Banks to phase out use of OTP for digital tokens

Bank customers in Singapore who use digital tokens will soon be unable to use one-time passwords (OTPs) to log into their bank accounts.

The move was announced by the Monetary Authority of Singapore (MAS) and the Association of Banks in Singapore (ABS) in a joint news release on July 9, as part of efforts to better protect customers against phishing.

Major retail banks in Singapore will phase out the use of OTPs for account login for customers who are digital token users within the next three months.

These include the three local banks: DBS Bank, OCBC Bank and UOB.

Customers who are using physical tokens will not be affected. But the authorities are urging users of physical tokens to switch to digital tokens.

Digital tokens in highly secure banking apps generate push notifications seeking banking users’ approval – in a process known as second-factor authentication – before an online transaction goes through.

Scammers need to steal users’ phones to remotely execute any transaction when digital tokens are set up.

In contrast, OTPs can be easily hijacked by a scammer – either via social engineering tactics or intercepted through spyware in a phone – to execute an unauthorised remote transaction.

Therefore, OTPs are not effective against phishing attacks.

“Customers who have not activated their digital tokens are strongly encouraged to do so, to lower the risk of having their credentials phished,” said MAS and ABS in the joint statement.

Additionally, banking apps are equipped with anti-malware capabilities, which will block any access to the app when malware is detected on the device.

Phishing scams were among the top five scam types here in 2023, with victims losing at least $14.2 million in total, according to annual police figures.

The use of OTP was introduced in the 2000s as a multi-factor authentication option to boost online security.

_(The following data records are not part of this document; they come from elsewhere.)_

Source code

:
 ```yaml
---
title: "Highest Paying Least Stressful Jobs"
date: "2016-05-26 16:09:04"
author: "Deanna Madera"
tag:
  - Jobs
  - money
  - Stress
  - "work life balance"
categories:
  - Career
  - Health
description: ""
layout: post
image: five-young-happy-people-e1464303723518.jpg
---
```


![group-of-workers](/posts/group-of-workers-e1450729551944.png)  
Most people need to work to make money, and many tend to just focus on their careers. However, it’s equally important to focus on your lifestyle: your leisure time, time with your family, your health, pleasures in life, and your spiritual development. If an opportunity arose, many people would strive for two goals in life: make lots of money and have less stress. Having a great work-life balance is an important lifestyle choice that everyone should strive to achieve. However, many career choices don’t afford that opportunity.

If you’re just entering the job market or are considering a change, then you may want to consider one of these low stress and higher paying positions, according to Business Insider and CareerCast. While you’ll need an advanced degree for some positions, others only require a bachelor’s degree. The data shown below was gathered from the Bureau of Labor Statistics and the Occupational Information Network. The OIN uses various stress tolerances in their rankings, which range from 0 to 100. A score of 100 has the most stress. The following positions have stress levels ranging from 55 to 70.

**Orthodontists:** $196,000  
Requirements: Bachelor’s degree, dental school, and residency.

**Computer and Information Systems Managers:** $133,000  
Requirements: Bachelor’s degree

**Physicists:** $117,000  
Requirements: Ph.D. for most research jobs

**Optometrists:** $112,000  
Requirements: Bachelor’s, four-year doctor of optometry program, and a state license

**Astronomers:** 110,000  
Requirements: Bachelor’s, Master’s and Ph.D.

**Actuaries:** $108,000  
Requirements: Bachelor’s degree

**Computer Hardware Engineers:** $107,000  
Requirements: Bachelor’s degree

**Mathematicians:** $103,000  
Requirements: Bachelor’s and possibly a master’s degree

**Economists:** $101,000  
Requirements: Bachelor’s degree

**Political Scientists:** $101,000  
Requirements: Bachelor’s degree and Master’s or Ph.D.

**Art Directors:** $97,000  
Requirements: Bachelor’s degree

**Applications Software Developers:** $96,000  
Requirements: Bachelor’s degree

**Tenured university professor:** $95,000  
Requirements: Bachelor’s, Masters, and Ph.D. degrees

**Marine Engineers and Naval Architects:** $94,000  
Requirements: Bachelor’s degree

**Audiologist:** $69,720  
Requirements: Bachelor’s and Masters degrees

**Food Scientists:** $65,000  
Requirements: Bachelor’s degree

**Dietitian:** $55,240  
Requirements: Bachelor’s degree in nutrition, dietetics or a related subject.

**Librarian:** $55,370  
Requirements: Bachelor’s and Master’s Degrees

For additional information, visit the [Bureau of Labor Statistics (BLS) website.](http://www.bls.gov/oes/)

However, MAS and ABS noted that technological developments and more sophisticated social engineering tactics, such as setting up fake bank websites that closely resemble the real ones, have since enabled scammers to more easily phish for customers’ OTPs.

“This latest measure will strengthen the authentication process, making it harder for scammers to fraudulently access a customer’s account and funds without the customer’s explicit authorisation using his mobile device,” they said.

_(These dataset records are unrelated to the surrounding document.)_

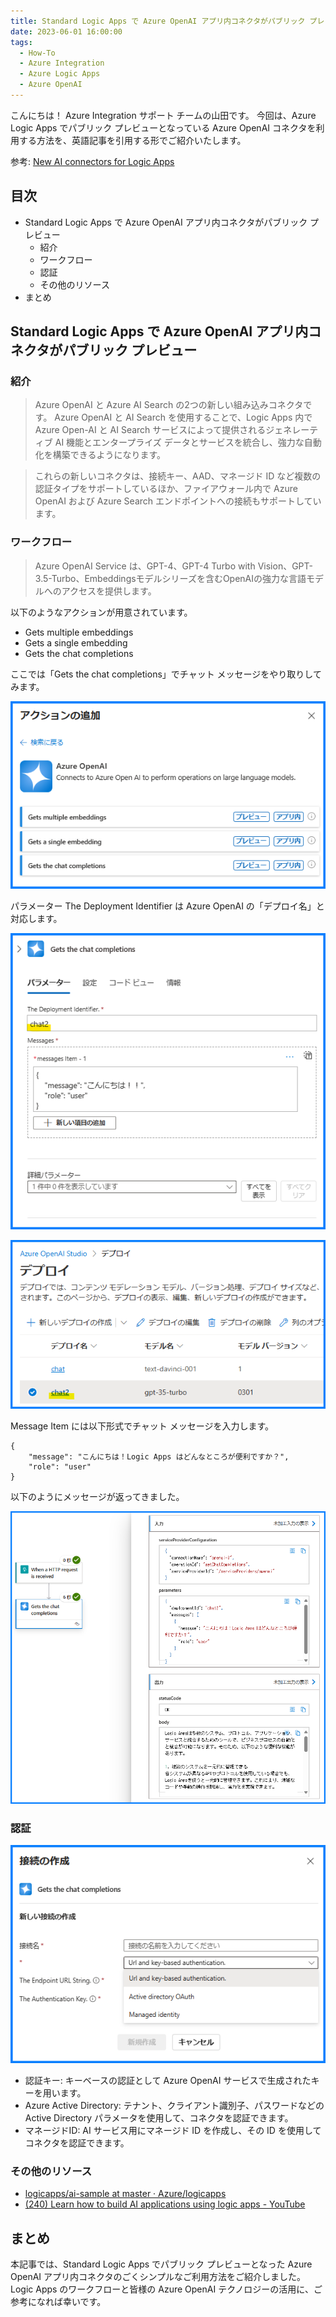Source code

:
 ```yaml
---
title: Standard Logic Apps で Azure OpenAI アプリ内コネクタがパブリック プレビュー
date: 2023-06-01 16:00:00
tags:
  - How-To
  - Azure Integration
  - Azure Logic Apps 
  - Azure OpenAI
---
```


こんにちは！ Azure Integration サポート チームの山田です。
今回は、Azure Logic Apps でパブリック プレビューとなっている Azure OpenAI コネクタを利用する方法を、英語記事を引用する形でご紹介いたします。

参考: [New AI connectors for Logic Apps](https://techcommunity.microsoft.com/t5/azure-integration-services-blog/public-preview-of-azure-openai-and-ai-search-in-app-connectors/ba-p/4049584)


<!-- more -->

## 目次
- Standard Logic Apps で Azure OpenAI アプリ内コネクタがパブリック プレビュー
    - 紹介
    - ワークフロー
    - 認証
    - その他のリソース
- まとめ

## Standard Logic Apps で Azure OpenAI アプリ内コネクタがパブリック プレビュー

### 紹介

> Azure OpenAI と Azure AI Search の2つの新しい組み込みコネクタです。
> Azure OpenAI と AI Search を使用することで、Logic Apps 内で Azure Open-AI と AI Search サービスによって提供されるジェネレーティブ AI 機能とエンタープライズ データとサービスを統合し、強力な自動化を構築できるようになります。

> これらの新しいコネクタは、接続キー、AAD、マネージド ID など複数の認証タイプをサポートしているほか、ファイアウォール内で Azure OpenAI および Azure Search エンドポイントへの接続もサポートしています。


### ワークフロー

> Azure OpenAI Service は、GPT-4、GPT-4 Turbo with Vision、GPT-3.5-Turbo、Embeddingsモデルシリーズを含むOpenAIの強力な言語モデルへのアクセスを提供します。

以下のようなアクションが用意されています。

- Gets multiple embeddings
- Gets a single embedding
- Gets the chat completions

ここでは「Gets the chat completions」でチャット メッセージをやり取りしてみます。

![](./LogicApps-AOAI/LogicApps-AOAI-1.png)


パラメーター The Deployment Identifier は Azure OpenAI の「デプロイ名」と対応します。

![](./LogicApps-AOAI/LogicApps-AOAI-4.png)

![](./LogicApps-AOAI/LogicApps-AOAI-5.png)


Message Item には以下形式でチャット メッセージを入力します。

```
{
    "message": "こんにちは！Logic Apps はどんなところが便利ですか？",
    "role": "user"
}
```

以下のようにメッセージが返ってきました。

![](./LogicApps-AOAI/LogicApps-AOAI-3.png)


### 認証


![](./LogicApps-AOAI/LogicApps-AOAI-2.png)

- 認証キー: キーベースの認証として Azure OpenAI サービスで生成されたキーを用います。
- Azure Active Directory: テナント、クライアント識別子、パスワードなどの Active Directory パラメータを使用して、コネクタを認証できます。
- マネージドID: AI サービス用にマネージド ID を作成し、その ID を使用してコネクタを認証できます。


### その他のリソース

- [logicapps/ai-sample at master · Azure/logicapps](https://github.com/Azure/logicapps/tree/master/ai-sample)
- [(240) Learn how to build AI applications using logic apps - YouTube](https://www.youtube.com/watch?v=tiU5yCvMW9o)

## まとめ

本記事では、Standard Logic Apps でパブリック プレビューとなった Azure OpenAI アプリ内コネクタのごくシンプルなご利用方法をご紹介しました。Logic Apps のワークフローと皆様の Azure OpenAI テクノロジーの活用に、ご参考になれば幸いです。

Mrs Ong-Ang Ai Boon, director of ABS, said: “While they may give rise to some inconvenience, such measures are necessary to help prevent scams and protect customers.”

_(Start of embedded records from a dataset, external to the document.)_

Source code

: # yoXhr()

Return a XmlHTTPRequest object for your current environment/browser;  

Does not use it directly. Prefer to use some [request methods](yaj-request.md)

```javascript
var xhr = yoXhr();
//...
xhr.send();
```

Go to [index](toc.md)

MAS’ assistant managing director (policy, payments and financial crime) Loo Siew Yee added that the authority “continues to work closely with banks to protect consumers by leaning hard against digital banking scams”.

“This latest measure will complement good cyber hygiene practices that customers must continue to practise, such as safeguarding their banking credentials,” she said.

Citibank, meanwhile, said it has phased out SMS OTPs in place of authentication via digital tokens for customers enrolled to the latter since 2023.